The young Englishman accordingly invited M. Moche to lunch, lunch for two, tête-à-tête. Moreover, despite the instinctive repulsion he felt for the fellow, he found himself forced to admit, before the meal was over, that he was after all a cheerful boon-companion, not lacking in wit and possessed of a store of racy anecdotes well calculated to dispel his melancholy. Adroitly enough, Ascott brought the conversation round to the subject of M. Moche’s little niece, displaying an interest in the child’s future, and he deemed himself more than clever when, after endless beating about the bush, he finally succeeded in persuading Père
Moche to dine with him and bring little Nini with him one evening soon.
Poor fellow, he little dreamt he had to do with a man far cleverer than himself, and that the favour he had obtained at the cost of so many difficulties was really and truly but the consummation of the plot conceived by the Machiavellian business agent and his abominable little accomplice.

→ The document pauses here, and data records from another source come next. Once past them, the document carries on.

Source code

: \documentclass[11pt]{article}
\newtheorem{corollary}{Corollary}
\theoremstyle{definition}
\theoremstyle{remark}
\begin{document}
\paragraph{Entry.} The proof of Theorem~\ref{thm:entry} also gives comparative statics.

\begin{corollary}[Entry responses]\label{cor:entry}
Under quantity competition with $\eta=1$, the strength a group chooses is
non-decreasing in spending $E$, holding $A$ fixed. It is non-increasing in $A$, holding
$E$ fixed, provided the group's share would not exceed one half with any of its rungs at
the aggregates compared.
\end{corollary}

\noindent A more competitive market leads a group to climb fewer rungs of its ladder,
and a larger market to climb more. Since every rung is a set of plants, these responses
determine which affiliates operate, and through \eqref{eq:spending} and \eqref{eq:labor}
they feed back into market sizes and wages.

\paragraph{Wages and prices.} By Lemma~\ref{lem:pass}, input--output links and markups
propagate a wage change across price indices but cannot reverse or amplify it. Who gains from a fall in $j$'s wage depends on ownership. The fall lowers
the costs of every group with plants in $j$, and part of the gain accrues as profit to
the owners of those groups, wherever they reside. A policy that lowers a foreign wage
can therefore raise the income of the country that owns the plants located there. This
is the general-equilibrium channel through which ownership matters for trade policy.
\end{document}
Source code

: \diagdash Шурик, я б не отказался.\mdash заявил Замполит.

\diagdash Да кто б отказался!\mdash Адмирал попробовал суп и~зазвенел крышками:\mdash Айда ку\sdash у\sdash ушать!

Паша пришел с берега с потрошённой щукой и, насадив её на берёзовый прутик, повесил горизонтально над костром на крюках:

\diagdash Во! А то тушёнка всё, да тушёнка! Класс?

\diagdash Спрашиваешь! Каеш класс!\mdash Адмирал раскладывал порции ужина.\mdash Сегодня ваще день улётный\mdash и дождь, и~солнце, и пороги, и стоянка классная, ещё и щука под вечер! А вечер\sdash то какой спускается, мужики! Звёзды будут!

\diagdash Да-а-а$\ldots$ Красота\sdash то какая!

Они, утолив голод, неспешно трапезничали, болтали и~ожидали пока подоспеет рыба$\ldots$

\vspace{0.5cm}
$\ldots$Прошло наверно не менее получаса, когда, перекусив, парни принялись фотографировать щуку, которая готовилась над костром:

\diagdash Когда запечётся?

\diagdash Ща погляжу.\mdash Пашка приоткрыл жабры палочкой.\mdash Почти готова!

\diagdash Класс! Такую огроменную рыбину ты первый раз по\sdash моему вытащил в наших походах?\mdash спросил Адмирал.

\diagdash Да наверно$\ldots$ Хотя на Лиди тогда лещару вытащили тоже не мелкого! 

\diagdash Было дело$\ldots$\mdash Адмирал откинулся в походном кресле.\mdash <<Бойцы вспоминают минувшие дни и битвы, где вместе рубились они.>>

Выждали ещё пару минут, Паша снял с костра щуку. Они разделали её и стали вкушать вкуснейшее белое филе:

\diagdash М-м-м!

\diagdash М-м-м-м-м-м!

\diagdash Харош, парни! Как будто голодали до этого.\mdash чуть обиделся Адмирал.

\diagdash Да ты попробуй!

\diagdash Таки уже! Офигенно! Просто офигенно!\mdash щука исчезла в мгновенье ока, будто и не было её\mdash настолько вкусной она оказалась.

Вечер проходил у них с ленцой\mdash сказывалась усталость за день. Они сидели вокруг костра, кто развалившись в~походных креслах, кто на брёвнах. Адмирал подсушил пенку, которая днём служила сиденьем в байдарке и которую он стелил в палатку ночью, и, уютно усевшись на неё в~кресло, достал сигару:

... Thus Ascott arrived to the minute at the rendezvous, in the omnibus office in the Place de la Bastille at 7.30, his heart in his mouth, his mind in a joyous tumult, his arms full of flowers, all for the woman towards whom he now began to feel a genuine and sincere affection!
The merry little dinner was drawing to an end. Old Moche had positively sparkled with wit throughout the meal, but most of the time it was simply trouble wasted, for Ascott hardly listened to a word. Moche sat facing the two young people, who, as if by inadvertence, had taken their places on a narrow divan, so that as the festivity proceeded they were perpetually coming into casual contact with each other. At first the young man had discreetly kept his distance, but little by little, growing bolder under his senior’s indulgent eye—the old man seemed to be getting tipsy—the lover drew nearer to his charmer. From time to time he would squeeze her hand under the table or throw an arm around her waist. The child looked demure and a trifle startled, affecting to be embarrassed, sometimes even shocked, but at the same time casting occasional sidewise glances at the rich Englishman that were full of encouragement and spoke of passion only held in check by maiden modesty.
Ascott, entering more and more into the spirit of the thing, kept on replenishing his guests’ glasses with champagne, hoping to intoxicate old Moche altogether and make the girl sufficiently tipsy to prove less obdurate in repelling the caresses he lavished on her. He himself, too, by way of stimulating his courage, was drinking pretty hard, and, all things considered, was very likely consuming on his own sole account a great deal more than his two companions both together.
Once, as he was bending down behind Nini, pretending to pick something up from the floor, in reality in order to put his burning lips to the cool, inviting surface of the girl’s neck behind, Ascott failed to see how Père Moche, with the lightning quickness of a conjuring trick, sprinkled a whitey-grey powder over the frothing liquor in his champagne glass. Dessert was on the table. But while Nini, nibbling at the strawberries on her plate, refused to drink any more wine, Ascott, who was tormented with a thirst that grew momentarily more intense, had a fourth bottle of champagne uncorked, of which he poured a good third into a glass for himself and drained it off at a draught.
The Englishman was rapidly getting drunk, and now threw discretion to the winds in his plaguing of Nini, who more than once, playing her part to perfection, administered some shrewd slaps on the young man’s over enterprising hands. She even sprang up from her seat, as if to fly for refuge to her uncle and demand his protection.
Old Moche followed the whole scene with a very wide awake glance, humming a tune at intervals and mimicking the ways of a man excited by the fumes of a heady wine and viewing life under the most roseate aspect. At a given moment, however, the old fellow, after looking surreptitiously at his watch, noted that it was half past eleven. He rose from the table staggering. Ascott burst out laughing. “By the Lord! my dear Moche,” he cried out in a thick voice, “I verily believe you’re jolly well drunk!”
Moche swayed more unsteadily than ever on his feet.